▶ [What the task requires]: In the entries below, go to the line containing "This bundle tenant" and repeat it along with every later line, exactly.

--- Material supplied ---

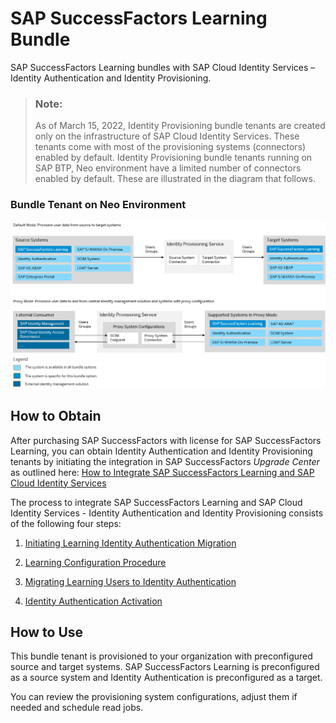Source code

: <!-- loio78d9506ea4e040a9b8581d018606bc5a -->

# SAP SuccessFactors Learning Bundle

SAP SuccessFactors Learning bundles with SAP Cloud Identity Services – Identity Authentication and Identity Provisioning.



> ### Note:  
> As of March 15, 2022, Identity Provisioning bundle tenants are created only on the infrastructure of SAP Cloud Identity Services. These tenants come with most of the provisioning systems \(connectors\) enabled by default. Identity Provisioning bundle tenants running on SAP BTP, Neo environment have a limited number of connectors enabled by default. These are illustrated in the diagram that follows.



### Bundle Tenant on Neo Environment

![](images/IPS_LMS_Bundle_7bf95c7.png)



<a name="loio78d9506ea4e040a9b8581d018606bc5a__section_success_factors_bundle"/>

## How to Obtain

After purchasing SAP SuccessFactors with license for SAP SuccessFactors Learning, you can obtain Identity Authentication and Identity Provisioning tenants by initiating the integration in SAP SuccessFactors *Upgrade Center* as outlined here: [How to Integrate SAP SuccessFactors Learning and SAP Cloud Identity Services](https://help.sap.com/docs/SAP_SUCCESSFACTORS_LEARNING/82cf7c83c7db42a8aa1d3bbdbc39e93d/36bfe093c5974c5e88767fa2e7751149.html?q=%22identity%20Provisioning%22)

The process to integrate SAP SuccessFactors Learning and SAP Cloud Identity Services - Identity Authentication and Identity Provisioning consists of the following four steps:

1.  [Initiating Learning Identity Authentication Migration](https://help.sap.com/docs/SAP_SUCCESSFACTORS_LEARNING/82cf7c83c7db42a8aa1d3bbdbc39e93d/e03e7ec93f7e4861b8cf10721c41134a.html?q=%22identity%20Provisioning%22)

2.  [Learning Configuration Procedure](https://help.sap.com/docs/SAP_SUCCESSFACTORS_LEARNING/82cf7c83c7db42a8aa1d3bbdbc39e93d/3f29058a9dfe4ce38a3c774fbdf5339b.html?q=%22identity%20Provisioning%22)

3.  [Migrating Learning Users to Identity Authentication](https://help.sap.com/docs/SAP_SUCCESSFACTORS_LEARNING/82cf7c83c7db42a8aa1d3bbdbc39e93d/3da74f3b7d3e4f37b219f318234058bf.html?q=%22identity%20Provisioning%22)

4.  [Identity Authentication Activation](https://help.sap.com/docs/SAP_SUCCESSFACTORS_LEARNING/82cf7c83c7db42a8aa1d3bbdbc39e93d/c29cd3399f384cf7a2088464c996fb44.html?q=%22identity%20Provisioning%22)




<a name="loio78d9506ea4e040a9b8581d018606bc5a__section_ekd_tkq_kyb"/>

## How to Use

This bundle tenant is provisioned to your organization with preconfigured source and target systems. SAP SuccessFactors Learning is preconfigured as a source system and Identity Authentication is preconfigured as a target.

You can review the provisioning system configurations, adjust them if needed and schedule read jobs.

---

▶ [Exercise result]:
This bundle tenant is provisioned to your organization with preconfigured source and target systems. SAP SuccessFactors Learning is preconfigured as a source system and Identity Authentication is preconfigured as a target.

You can review the provisioning system configurations, adjust them if needed and schedule read jobs.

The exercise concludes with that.